→ **Saved data entries**:
------------------------------------------------------------
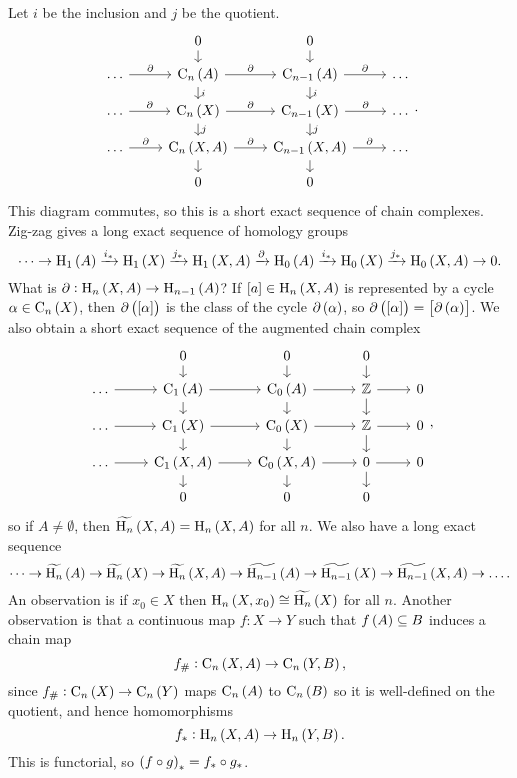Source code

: Let $ i $ be the inclusion and $ j $ be the quotient.
$$
\begin{tikzcd}[row sep=small]
& 0 \arrow{d} & 0 \arrow{d} & \\
\dots \arrow{r}{\partial} & \C_n\br{A} \arrow{r}{\partial} \arrow{d}{i} & \C_{n - 1}\br{A} \arrow{r}{\partial} \arrow{d}{i} & \dots \\
\dots \arrow{r}{\partial} & \C_n\br{X} \arrow{r}{\partial} \arrow{d}{j} & \C_{n - 1}\br{X} \arrow{r}{\partial} \arrow{d}{j} & \dots \\
\dots \arrow{r}{\partial} & \C_n\br{X, A} \arrow{r}{\partial} \arrow{d} & \C_{n - 1}\br{X, A} \arrow{r}{\partial} \arrow{d} & \dots \\
& 0 & 0 &
\end{tikzcd}.
$$
This diagram commutes, so this is a short exact sequence of chain complexes. Zig-zag gives a long exact sequence of homology groups
$$ \dots \to \H_1\br{A} \xrightarrow{i_*} \H_1\br{X} \xrightarrow{j_*} \H_1\br{X, A} \xrightarrow{\partial} \H_0\br{A} \xrightarrow{i_*} \H_0\br{X} \xrightarrow{j_*} \H_0\br{X, A} \to 0. $$
What is $ \partial : \H_n\br{X, A} \to \H_{n - 1}\br{A} $? If $ \sbr{a} \in \H_n\br{X, A} $ is represented by a cycle $ \alpha \in \C_n\br{X} $, then $ \partial\br{\sbr{\alpha}} $ is the class of the cycle $ \partial\br{\alpha} $, so $ \partial\br{\sbr{\alpha}} = \sbr{\partial\br{\alpha}} $. We also obtain a short exact sequence of the augmented chain complex
$$
\begin{tikzcd}[row sep=small]
& 0 \arrow{d} & 0 \arrow{d} & 0 \arrow{d} & \\
\dots \arrow{r} & \C_1\br{A} \arrow{r} \arrow{d} & \C_0\br{A} \arrow{r} \arrow{d} & \ZZ \arrow{r} \arrow{d} & 0 \\
\dots \arrow{r} & \C_1\br{X} \arrow{r} \arrow{d} & \C_0\br{X} \arrow{r} \arrow{d} & \ZZ \arrow{r} \arrow{d} & 0 \\
\dots \arrow{r} & \C_1\br{X, A} \arrow{r} \arrow{d} & \C_0\br{X, A} \arrow{r} \arrow{d} & 0 \arrow{r} \arrow{d} & 0 \\
& 0 & 0 & 0 &
\end{tikzcd},
$$
so if $ A \ne \emptyset $, then $ \widetilde{\H_n}\br{X, A} = \H_n\br{X, A} $ for all $ n $. We also have a long exact sequence
$$ \dots \to \widetilde{\H_n}\br{A} \to \widetilde{\H_n}\br{X} \to \widetilde{\H_n}\br{X, A} \to \widetilde{\H_{n - 1}}\br{A} \to \widetilde{\H_{n - 1}}\br{X} \to \widetilde{\H_{n - 1}}\br{X, A} \to \dots. $$
An observation is if $ x_0 \in X $ then $ \H_n\br{X, x_0} \cong \widetilde{\H_n}\br{X} $ for all $ n $. Another observation is that a continuous map $ f : X \to Y $ such that $ f\br{A} \subseteq B $ induces a chain map
$$ f_\# : \C_n\br{X, A} \to \C_n\br{Y, B}, $$
since $ f_\# : \C_n\br{X} \to \C_n\br{Y} $ maps $ \C_n\br{A} $ to $ \C_n\br{B} $ so it is well-defined on the quotient, and hence homomorphisms
$$ f_* : \H_n\br{X, A} \to \H_n\br{Y, B}. $$
This is functorial, so $ \br{f \circ g}_* = f_* \circ g_* $.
------------------------------------------------------------
What is needed is an exact printout of every line from the one with "What is $ \partial" through the end of the data, including both, and nothing more.

→ **TASK ANSWER**:
What is $ \partial : \H_n\br{X, A} \to \H_{n - 1}\br{A} $? If $ \sbr{a} \in \H_n\br{X, A} $ is represented by a cycle $ \alpha \in \C_n\br{X} $, then $ \partial\br{\sbr{\alpha}} $ is the class of the cycle $ \partial\br{\alpha} $, so $ \partial\br{\sbr{\alpha}} = \sbr{\partial\br{\alpha}} $. We also obtain a short exact sequence of the augmented chain complex
$$
\begin{tikzcd}[row sep=small]
& 0 \arrow{d} & 0 \arrow{d} & 0 \arrow{d} & \\
\dots \arrow{r} & \C_1\br{A} \arrow{r} \arrow{d} & \C_0\br{A} \arrow{r} \arrow{d} & \ZZ \arrow{r} \arrow{d} & 0 \\
\dots \arrow{r} & \C_1\br{X} \arrow{r} \arrow{d} & \C_0\br{X} \arrow{r} \arrow{d} & \ZZ \arrow{r} \arrow{d} & 0 \\
\dots \arrow{r} & \C_1\br{X, A} \arrow{r} \arrow{d} & \C_0\br{X, A} \arrow{r} \arrow{d} & 0 \arrow{r} \arrow{d} & 0 \\
& 0 & 0 & 0 &
\end{tikzcd},
$$
so if $ A \ne \emptyset $, then $ \widetilde{\H_n}\br{X, A} = \H_n\br{X, A} $ for all $ n $. We also have a long exact sequence
$$ \dots \to \widetilde{\H_n}\br{A} \to \widetilde{\H_n}\br{X} \to \widetilde{\H_n}\br{X, A} \to \widetilde{\H_{n - 1}}\br{A} \to \widetilde{\H_{n - 1}}\br{X} \to \widetilde{\H_{n - 1}}\br{X, A} \to \dots. $$
An observation is if $ x_0 \in X $ then $ \H_n\br{X, x_0} \cong \widetilde{\H_n}\br{X} $ for all $ n $. Another observation is that a continuous map $ f : X \to Y $ such that $ f\br{A} \subseteq B $ induces a chain map
$$ f_\# : \C_n\br{X, A} \to \C_n\br{Y, B}, $$
since $ f_\# : \C_n\br{X} \to \C_n\br{Y} $ maps $ \C_n\br{A} $ to $ \C_n\br{B} $ so it is well-defined on the quotient, and hence homomorphisms
$$ f_* : \H_n\br{X, A} \to \H_n\br{Y, B}. $$
This is functorial, so $ \br{f \circ g}_* = f_* \circ g_* $.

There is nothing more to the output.